The scattering of P-waves by a piezoelectric particle with FGPM interfacial layers in a polymer matrix

Propagation of P-wave in an unbounded elastic polymer medium which contains a set of nested concentric spherical piezoelectric inhomogeneities is formulated. The polymer matrix is made of Epoxy and is isotropic; each phase of the inhomogeneity is made of a different piezoelectric material and is radially polarized and has spherical isotropy. Note that the individual phases are homogeneous, and all interfaces are perfectly bonded. The scattered displacement and electric potentials in the matrix are expressed in terms of spherical wave vector functions and Legendre functions, respectively. The transmitted displacement and electric potentials within each phase of the piezoelectric particle are expressed in terms of Legendre functions.
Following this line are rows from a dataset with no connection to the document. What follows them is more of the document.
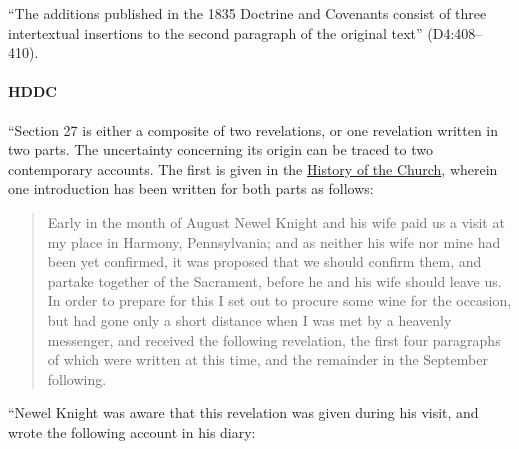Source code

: 			``The additions published in the 1835 Doctrine and Covenants consist of three intertextual insertions to the second paragraph of the original text'' (D4:408--410).
			
		\paragraph{HDDC}
		
			``Section 27 is either a composite of two revelations, or one revelation written in two parts. The uncertainty concerning its origin can be traced to two contemporary accounts. The first is given in the \uline{History of the Church}, wherein one introduction has been written for both parts as follows:
			
				\begin{quote}
					Early in the month of August Newel Knight and his wife paid us a visit at my place in Harmony, Pennsylvania; and as neither his wife nor mine had been yet confirmed, it was proposed that we should confirm them, and partake together of the Sacrament, before he and his wife should leave us. In order to prepare for this I set out to procure some wine for the occasion, but had gone only a short distance when I was met by a heavenly messenger, and received the following revelation, the first four paragraphs of which were written at this time, and the remainder in the September following.
				\end{quote}
				
			``Newel Knight was aware that this revelation was given during his visit, and wrote the following account in his diary:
The equations of motion and electrostatics in each phase of the piezoelectric inhomogeneity lead to a system of coupled second order differential equations, which is solved using the generalized Frobenius series. The present theory is extended to the case where the core of the inhomogeneity is made of PZT-4 and its coating is made of functionally graded piezoelectric material (FGPM) whose microstructural composition varies smoothly from PZT-4 at the core–coating interface to Epoxy at the coating–matrix interface. The effects of different types of variation in the electro-mechanical properties of FGPM on scattering cross-section and other electro-mechanical fields are addressed. The present theory is valid for arbitrary coating thickness, and arbitrary frequencies.